Proving that there is nothing that cannot be improved by the addition of more tech and the prefix ‘Smart’, Smart Masks are the inevitable invention we have all been waiting for. The ‘Maskfone’ ($49) has an integrated microphone and earbuds to enable the wearer to take calls on the move without any mask-related muffling. Meanwhile the ‘Airpop’ ($149) features a Halo sensor that its creators claim measures the user's breathing data and the air quality of their surroundings – sending all the data to a smartphone app for reference and analysis.
For those who like to combine their cutting-edge tech with a fashionable aesthetic, there is the ‘Xupermask’ ($299), as endorsed by celebrity technophile Will.i.am, which combines LED lights, fan-powered filters, noise-cancelling headphones and an integrated microphone.
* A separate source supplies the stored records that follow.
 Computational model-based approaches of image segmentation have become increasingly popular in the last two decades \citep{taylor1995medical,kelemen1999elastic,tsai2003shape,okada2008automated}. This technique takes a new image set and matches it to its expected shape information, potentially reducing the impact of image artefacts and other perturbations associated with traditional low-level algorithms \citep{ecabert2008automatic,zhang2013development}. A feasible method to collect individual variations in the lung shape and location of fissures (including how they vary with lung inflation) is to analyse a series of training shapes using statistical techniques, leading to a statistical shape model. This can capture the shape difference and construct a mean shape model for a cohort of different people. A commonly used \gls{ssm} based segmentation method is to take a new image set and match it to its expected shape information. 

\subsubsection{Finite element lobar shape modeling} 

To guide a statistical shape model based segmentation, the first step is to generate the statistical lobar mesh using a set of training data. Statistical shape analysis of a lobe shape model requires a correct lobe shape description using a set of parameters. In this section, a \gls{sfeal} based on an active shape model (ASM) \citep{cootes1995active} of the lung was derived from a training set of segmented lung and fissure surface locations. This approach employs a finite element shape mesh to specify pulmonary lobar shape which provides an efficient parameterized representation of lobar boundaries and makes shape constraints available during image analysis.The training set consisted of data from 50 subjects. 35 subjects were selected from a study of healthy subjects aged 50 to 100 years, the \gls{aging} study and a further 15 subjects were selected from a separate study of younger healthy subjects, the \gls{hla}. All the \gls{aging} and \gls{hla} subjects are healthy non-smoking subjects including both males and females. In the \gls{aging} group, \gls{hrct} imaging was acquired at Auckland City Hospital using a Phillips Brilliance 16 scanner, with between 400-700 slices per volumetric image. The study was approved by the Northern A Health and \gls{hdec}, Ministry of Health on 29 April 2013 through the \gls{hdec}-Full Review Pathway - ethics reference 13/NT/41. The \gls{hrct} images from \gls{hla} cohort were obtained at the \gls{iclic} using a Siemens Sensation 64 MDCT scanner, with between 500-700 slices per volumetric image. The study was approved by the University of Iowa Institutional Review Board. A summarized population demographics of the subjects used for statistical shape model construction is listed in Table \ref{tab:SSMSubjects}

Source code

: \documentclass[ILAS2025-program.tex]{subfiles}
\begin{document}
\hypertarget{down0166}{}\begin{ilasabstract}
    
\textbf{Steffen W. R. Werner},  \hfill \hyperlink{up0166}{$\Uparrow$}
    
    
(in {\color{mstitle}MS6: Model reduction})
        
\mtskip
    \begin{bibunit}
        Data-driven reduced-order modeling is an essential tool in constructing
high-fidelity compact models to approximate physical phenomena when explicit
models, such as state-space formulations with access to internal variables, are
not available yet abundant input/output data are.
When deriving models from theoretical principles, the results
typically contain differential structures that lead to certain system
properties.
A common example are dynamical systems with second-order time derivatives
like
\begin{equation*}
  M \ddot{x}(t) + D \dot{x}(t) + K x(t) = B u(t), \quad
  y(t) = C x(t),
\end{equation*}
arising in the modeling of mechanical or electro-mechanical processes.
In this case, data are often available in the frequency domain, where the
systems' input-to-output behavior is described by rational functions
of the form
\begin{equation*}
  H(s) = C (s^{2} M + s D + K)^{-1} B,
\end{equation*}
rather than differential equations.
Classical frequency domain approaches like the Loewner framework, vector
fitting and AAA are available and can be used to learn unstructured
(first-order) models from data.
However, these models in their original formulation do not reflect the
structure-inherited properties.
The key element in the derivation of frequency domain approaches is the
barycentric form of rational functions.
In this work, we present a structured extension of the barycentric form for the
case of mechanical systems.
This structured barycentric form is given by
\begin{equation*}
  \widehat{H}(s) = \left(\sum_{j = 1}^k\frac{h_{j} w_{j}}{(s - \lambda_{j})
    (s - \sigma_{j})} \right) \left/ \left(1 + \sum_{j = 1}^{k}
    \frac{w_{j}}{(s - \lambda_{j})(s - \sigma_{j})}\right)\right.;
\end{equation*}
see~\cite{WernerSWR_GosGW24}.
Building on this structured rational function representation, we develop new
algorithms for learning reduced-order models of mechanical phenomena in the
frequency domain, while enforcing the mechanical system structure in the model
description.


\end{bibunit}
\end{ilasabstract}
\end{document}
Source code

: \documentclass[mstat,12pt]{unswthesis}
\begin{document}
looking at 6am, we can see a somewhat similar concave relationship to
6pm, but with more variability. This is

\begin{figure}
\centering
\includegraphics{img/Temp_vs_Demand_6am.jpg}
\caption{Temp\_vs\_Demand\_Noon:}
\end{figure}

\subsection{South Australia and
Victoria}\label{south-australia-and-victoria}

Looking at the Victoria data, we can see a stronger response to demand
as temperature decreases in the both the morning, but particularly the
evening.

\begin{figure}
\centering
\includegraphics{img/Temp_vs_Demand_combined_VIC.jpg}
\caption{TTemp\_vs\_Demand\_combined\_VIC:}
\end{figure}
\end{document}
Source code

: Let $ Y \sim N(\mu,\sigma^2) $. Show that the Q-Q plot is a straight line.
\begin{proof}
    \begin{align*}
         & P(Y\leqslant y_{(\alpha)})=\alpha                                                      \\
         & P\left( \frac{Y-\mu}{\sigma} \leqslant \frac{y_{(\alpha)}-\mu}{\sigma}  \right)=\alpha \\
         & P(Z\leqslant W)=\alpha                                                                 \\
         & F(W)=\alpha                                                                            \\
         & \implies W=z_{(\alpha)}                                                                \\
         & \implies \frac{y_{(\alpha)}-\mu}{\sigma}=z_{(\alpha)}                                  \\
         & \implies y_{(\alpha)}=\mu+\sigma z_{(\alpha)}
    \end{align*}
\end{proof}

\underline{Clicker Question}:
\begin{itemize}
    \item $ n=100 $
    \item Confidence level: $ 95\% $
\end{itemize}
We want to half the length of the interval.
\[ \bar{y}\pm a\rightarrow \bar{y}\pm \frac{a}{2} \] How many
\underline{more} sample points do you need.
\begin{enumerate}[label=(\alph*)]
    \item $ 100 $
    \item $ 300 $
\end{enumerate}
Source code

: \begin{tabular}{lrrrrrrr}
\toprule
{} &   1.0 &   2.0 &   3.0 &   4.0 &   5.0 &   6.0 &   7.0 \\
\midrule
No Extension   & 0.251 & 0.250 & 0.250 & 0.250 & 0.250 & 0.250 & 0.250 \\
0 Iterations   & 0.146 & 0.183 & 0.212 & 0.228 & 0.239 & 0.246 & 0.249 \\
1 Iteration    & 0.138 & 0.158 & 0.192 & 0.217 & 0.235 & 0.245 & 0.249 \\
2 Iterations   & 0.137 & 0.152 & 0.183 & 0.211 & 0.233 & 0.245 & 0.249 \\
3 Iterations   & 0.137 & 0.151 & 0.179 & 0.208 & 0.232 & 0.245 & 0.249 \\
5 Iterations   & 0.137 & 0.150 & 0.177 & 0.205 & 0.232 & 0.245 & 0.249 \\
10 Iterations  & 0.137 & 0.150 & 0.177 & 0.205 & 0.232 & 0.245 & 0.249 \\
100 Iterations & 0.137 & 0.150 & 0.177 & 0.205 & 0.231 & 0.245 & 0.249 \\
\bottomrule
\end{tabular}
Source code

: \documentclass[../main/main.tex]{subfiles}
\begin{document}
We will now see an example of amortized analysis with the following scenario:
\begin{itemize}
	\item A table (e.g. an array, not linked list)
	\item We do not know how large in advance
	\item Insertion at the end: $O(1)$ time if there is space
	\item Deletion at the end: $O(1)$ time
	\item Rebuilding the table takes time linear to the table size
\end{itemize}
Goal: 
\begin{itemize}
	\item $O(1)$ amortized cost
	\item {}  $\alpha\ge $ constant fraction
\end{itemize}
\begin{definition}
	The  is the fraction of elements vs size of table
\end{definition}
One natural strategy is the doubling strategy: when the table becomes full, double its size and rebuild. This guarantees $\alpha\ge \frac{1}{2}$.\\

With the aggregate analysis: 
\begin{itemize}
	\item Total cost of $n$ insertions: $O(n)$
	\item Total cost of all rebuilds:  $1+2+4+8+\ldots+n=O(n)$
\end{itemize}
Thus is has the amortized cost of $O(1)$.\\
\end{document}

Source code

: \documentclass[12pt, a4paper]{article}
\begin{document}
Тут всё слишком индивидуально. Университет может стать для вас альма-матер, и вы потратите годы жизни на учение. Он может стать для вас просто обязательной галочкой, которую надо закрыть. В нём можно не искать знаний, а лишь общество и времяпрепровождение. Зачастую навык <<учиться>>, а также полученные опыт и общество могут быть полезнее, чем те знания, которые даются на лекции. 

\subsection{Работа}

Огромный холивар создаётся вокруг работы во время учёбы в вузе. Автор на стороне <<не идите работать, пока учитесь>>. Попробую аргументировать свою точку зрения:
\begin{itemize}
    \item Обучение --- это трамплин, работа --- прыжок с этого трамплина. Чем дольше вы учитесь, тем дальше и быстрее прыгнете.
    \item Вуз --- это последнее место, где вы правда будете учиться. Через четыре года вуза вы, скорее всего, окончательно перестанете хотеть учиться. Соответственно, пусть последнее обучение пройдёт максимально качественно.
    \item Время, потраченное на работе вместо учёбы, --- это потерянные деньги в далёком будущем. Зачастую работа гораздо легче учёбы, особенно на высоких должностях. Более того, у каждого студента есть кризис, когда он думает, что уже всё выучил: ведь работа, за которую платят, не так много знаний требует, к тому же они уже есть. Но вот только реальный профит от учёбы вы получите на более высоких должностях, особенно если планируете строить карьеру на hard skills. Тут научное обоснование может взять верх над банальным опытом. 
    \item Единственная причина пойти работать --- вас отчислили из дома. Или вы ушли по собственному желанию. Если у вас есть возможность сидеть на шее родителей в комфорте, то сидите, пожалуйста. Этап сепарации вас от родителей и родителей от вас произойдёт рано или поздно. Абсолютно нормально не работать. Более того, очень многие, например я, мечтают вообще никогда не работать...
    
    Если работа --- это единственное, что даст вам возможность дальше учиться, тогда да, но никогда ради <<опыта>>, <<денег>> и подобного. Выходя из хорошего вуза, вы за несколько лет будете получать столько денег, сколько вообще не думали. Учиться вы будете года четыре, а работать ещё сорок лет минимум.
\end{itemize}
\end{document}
There is still a question as to whether hi-tech non-disposable masks such as these are set to become a regular feature of urban commuting. But if we start thinking more long term, we should consider switching from the environmentally damaging disposable PPE, to more robust re-usable alternatives.
Taking the tech-craze of smart-monitoring to the next level, is full-blown health monitoring, (which is likely to be a little too invasive for most).
‘Lifestyle Checkpoint’ are marketing their hi-tech ‘health and wellbeing kiosk’, designed to ‘provide ongoing measurement of your workforce’s health and wellbeing to reduce sickness absence and leading to a more productive workforce’. The kiosk is intended as a tool to be located in a private part of the office, to allow for self-monitoring of health and wellbeing and help promote healthier lifestyles – offering a variety of health analytics such as blood pressure and bodyfat measurements to employees.
Alternatively, BioButton offers a wearable device, on the picture above, which can continuously track your temperature, heart rate and respiratory rate with clinical accuracy. It is worn as a sticker on the chest, close to the heart, and delivers data to an app, clarifying whether you are healthy enough to attend the office.
Finally, considerably later than 1999, robots may finally be entering the workplace. Unveiled at CES 2021, Samsung’s Bot Care is an AI-powered companion that can recognise and respond to human behaviour, providing voice-activated assistance in the home or office.
In truth – this kind of automation appearing commonly in the workplace is still a long way off. The majority of robots that we will come into contact with in an office environment will be largely software-based – i.e. virtual assistants, voice activated devices. We can also expect increased levels of automation in areas such as food and drink preparation, or Smart-Vending Machines to securely dispense items – from IT hardware to security passes to pharmaceuticals.
Human ingenuity has always accelerated during times of crisis, and this pandemic has been no different. Many of the ideas and changes we see here are things that may have happened a decade or more hence - but had now been brought forward by the Covid-19 crisis.
Innovations such as air purifiers, smart lockers and health monitors are all futuristic gadgets that have clear real-world applications outside Covid security, as they will all improve people’s lives, making them healthier, happier and giving them more independence and control over their lives - changing the way we work for the better.